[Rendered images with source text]

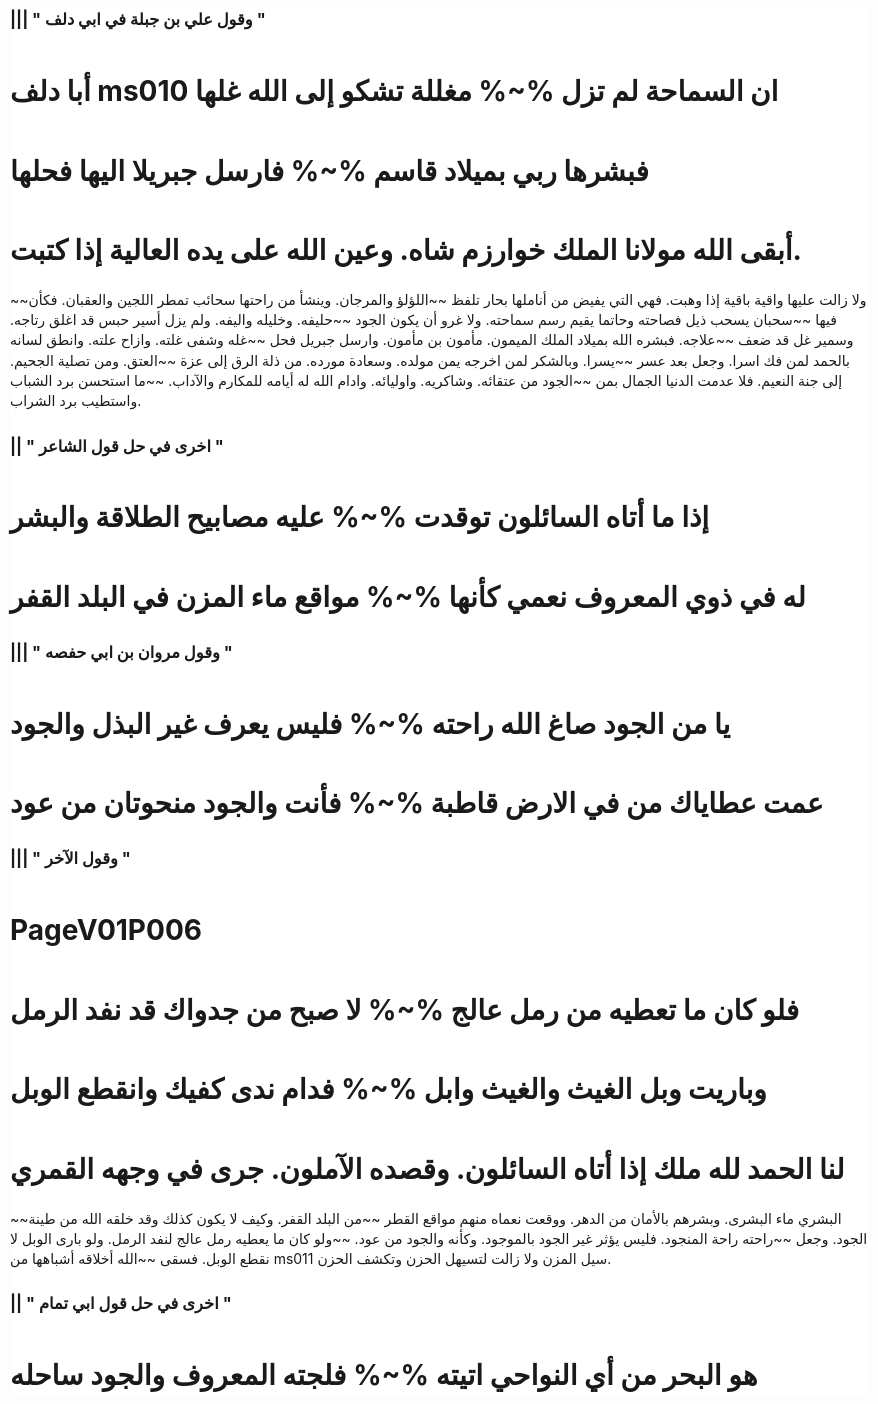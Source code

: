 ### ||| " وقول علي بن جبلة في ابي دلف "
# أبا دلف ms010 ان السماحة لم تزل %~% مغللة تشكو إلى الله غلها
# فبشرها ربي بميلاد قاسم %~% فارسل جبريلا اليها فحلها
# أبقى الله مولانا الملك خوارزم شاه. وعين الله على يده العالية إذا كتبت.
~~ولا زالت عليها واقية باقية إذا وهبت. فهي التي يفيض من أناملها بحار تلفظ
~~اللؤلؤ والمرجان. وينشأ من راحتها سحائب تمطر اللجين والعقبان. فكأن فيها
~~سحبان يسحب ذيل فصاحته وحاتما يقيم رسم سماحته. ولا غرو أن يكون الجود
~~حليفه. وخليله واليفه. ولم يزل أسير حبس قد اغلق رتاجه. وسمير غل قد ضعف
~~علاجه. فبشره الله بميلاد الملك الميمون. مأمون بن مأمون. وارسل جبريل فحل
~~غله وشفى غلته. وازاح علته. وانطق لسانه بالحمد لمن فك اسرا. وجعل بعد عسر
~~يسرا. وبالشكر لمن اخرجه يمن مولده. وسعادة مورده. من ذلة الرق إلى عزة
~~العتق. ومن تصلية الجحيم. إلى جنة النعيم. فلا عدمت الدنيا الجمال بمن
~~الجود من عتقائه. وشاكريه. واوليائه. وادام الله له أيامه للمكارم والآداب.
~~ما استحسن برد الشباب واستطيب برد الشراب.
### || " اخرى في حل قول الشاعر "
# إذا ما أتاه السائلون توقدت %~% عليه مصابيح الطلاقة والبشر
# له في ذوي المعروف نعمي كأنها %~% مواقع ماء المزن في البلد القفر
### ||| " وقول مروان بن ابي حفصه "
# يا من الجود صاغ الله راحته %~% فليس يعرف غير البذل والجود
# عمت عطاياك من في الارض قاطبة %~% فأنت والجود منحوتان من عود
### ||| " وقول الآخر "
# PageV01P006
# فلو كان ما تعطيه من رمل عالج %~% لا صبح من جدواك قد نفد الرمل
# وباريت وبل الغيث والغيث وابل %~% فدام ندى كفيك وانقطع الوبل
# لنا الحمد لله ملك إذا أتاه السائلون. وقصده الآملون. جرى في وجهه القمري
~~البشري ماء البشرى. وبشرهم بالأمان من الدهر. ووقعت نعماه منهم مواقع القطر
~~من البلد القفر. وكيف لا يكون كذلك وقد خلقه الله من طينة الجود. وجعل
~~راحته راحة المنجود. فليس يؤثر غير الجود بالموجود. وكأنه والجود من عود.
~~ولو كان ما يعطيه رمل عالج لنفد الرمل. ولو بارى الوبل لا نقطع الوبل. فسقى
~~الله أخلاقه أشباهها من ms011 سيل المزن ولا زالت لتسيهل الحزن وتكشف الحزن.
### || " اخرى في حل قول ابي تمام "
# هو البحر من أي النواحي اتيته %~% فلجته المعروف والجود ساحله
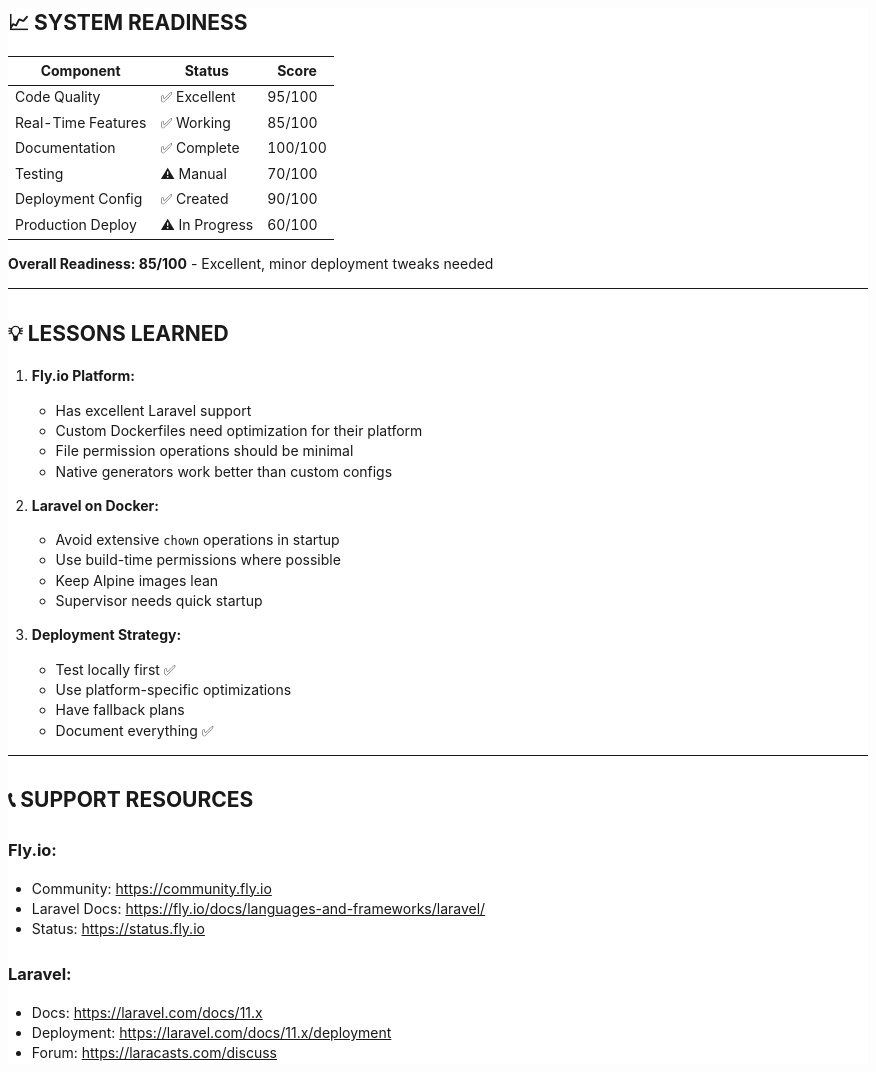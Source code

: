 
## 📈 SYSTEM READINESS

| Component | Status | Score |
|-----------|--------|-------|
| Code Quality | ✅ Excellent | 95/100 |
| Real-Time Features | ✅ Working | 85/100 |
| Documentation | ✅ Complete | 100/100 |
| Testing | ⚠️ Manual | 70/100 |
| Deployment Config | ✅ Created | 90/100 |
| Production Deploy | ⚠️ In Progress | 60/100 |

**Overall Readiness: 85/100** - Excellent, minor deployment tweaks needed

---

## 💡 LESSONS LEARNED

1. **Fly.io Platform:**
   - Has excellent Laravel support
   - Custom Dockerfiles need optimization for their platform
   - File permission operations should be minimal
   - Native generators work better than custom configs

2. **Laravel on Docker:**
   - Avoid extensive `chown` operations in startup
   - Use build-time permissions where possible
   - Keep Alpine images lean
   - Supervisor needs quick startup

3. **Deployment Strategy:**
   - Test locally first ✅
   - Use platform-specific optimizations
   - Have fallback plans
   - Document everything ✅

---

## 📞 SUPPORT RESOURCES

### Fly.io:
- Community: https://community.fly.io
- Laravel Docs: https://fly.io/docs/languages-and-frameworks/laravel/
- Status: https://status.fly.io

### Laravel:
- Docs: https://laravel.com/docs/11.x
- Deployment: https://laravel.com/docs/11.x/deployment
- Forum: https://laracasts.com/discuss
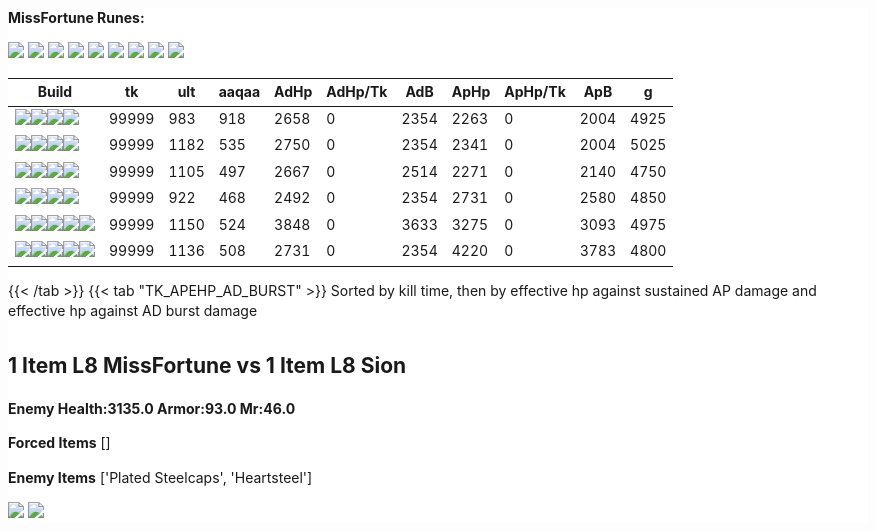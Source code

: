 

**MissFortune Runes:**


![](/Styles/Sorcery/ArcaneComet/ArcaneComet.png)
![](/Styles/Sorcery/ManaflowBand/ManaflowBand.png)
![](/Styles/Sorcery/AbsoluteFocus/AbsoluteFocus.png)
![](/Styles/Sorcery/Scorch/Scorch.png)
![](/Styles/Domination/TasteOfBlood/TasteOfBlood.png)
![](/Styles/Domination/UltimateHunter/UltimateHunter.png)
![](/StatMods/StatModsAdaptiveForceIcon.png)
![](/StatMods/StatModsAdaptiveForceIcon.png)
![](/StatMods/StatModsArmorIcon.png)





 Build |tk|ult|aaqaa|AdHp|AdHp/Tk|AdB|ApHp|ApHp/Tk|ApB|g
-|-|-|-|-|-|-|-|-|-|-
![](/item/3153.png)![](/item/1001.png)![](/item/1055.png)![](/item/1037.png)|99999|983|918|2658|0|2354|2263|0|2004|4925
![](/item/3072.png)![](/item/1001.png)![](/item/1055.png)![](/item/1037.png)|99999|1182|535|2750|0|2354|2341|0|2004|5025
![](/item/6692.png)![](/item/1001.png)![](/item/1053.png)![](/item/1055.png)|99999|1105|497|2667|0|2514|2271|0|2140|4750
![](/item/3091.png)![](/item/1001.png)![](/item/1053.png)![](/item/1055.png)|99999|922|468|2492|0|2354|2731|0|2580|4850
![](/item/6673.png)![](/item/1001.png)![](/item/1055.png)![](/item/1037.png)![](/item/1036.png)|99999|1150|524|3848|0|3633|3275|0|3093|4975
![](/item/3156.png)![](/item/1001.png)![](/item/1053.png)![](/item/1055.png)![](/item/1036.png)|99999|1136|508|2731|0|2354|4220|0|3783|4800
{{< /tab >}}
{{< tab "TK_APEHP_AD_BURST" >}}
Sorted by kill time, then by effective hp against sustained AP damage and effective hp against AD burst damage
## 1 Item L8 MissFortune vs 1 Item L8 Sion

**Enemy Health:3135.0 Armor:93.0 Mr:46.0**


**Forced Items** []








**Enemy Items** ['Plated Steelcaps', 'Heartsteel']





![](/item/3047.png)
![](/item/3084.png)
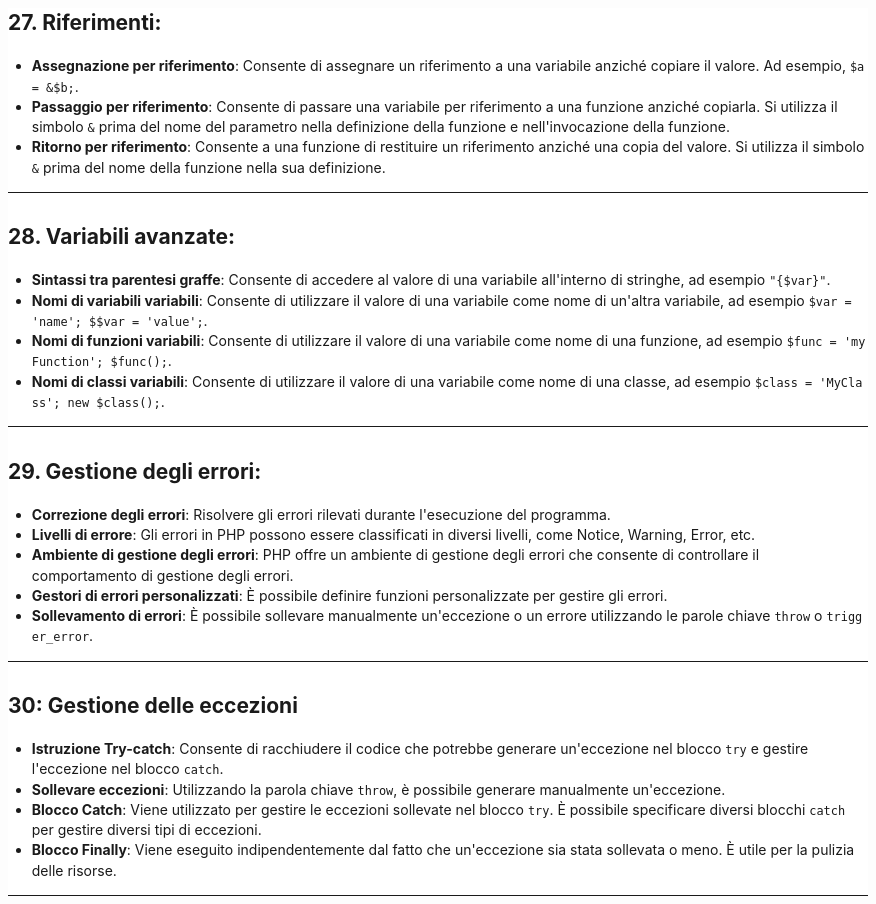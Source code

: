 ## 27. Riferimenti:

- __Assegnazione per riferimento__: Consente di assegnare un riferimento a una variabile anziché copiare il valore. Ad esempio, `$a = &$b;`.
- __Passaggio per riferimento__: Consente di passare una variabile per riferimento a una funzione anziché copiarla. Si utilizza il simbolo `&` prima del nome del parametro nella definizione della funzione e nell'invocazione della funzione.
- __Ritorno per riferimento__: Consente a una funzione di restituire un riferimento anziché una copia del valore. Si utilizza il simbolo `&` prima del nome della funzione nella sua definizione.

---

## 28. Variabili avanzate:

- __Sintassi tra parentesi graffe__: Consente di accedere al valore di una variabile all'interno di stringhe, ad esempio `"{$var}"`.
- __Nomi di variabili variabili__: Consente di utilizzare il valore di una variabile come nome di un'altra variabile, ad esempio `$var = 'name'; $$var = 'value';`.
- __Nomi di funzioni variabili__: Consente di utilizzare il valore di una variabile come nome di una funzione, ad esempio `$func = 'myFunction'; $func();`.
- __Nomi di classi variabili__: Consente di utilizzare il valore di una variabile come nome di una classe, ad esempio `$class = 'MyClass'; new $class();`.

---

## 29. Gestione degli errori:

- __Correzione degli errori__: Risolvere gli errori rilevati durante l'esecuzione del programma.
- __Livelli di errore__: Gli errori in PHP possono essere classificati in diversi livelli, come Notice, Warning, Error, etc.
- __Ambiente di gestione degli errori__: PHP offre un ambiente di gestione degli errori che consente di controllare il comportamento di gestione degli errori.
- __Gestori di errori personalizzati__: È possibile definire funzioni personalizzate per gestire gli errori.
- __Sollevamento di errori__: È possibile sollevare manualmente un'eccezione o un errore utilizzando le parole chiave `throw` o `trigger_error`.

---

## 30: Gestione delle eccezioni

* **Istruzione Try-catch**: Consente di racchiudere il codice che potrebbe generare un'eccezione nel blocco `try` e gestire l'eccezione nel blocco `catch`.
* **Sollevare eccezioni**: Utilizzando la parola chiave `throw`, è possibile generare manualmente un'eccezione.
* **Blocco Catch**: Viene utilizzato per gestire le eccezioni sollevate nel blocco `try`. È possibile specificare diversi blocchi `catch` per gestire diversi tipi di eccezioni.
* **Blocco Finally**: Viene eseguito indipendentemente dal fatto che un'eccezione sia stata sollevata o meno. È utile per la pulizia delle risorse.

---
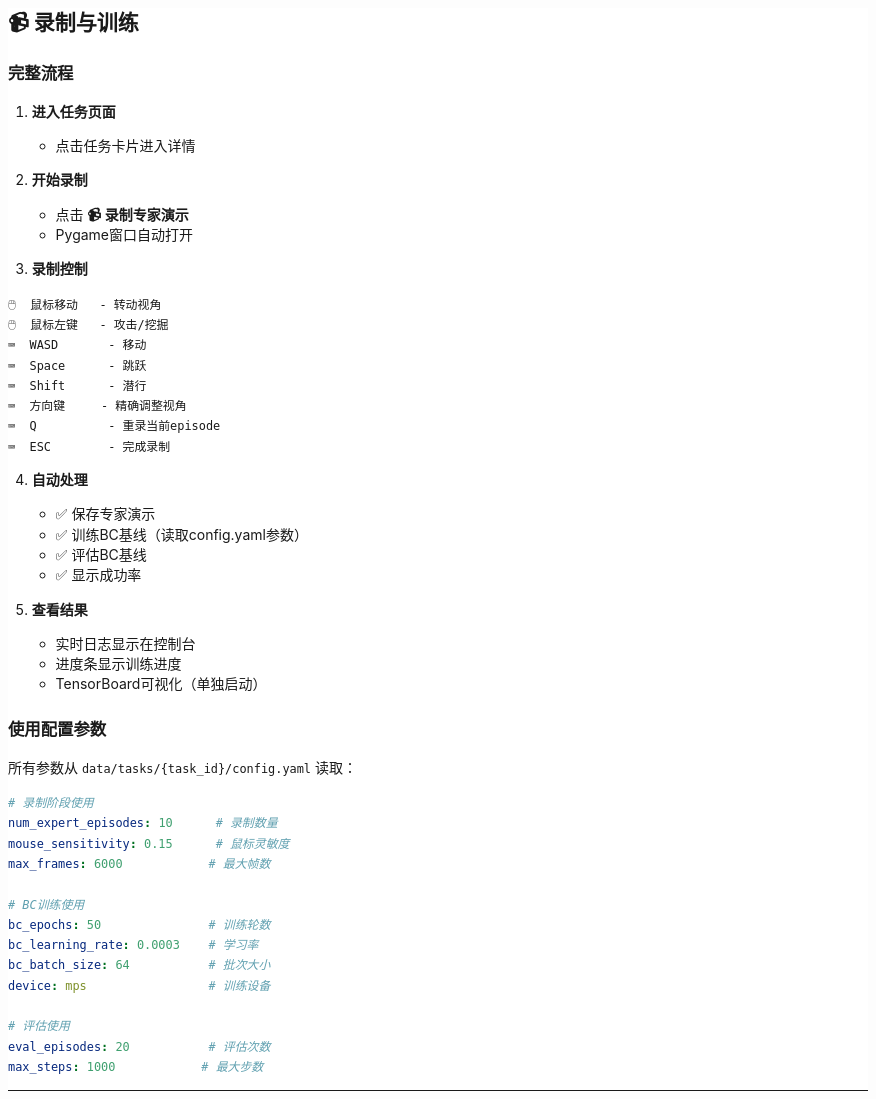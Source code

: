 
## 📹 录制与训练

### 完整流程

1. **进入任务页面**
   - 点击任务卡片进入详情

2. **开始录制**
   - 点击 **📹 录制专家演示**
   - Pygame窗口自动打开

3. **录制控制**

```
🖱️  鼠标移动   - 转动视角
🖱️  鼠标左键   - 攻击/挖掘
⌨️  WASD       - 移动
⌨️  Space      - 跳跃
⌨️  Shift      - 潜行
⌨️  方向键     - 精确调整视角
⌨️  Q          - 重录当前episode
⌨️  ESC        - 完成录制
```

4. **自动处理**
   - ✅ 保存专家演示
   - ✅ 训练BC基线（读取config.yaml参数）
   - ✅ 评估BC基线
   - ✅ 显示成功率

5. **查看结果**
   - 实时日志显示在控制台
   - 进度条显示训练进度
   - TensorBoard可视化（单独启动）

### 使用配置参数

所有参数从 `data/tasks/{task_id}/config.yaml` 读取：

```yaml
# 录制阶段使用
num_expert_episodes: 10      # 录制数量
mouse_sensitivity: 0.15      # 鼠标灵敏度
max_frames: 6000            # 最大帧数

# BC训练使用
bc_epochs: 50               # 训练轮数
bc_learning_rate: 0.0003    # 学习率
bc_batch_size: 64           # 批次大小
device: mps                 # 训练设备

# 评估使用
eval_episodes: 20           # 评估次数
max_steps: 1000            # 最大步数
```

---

EXERCISE OBJECTIVE | Which lines hold the word "Domination"? Return all of them from the records above.

SOLUTION TO THIS TASK |
![](/Styles/Domination/TasteOfBlood/TasteOfBlood.png)
![](/Styles/Domination/UltimateHunter/UltimateHunter.png)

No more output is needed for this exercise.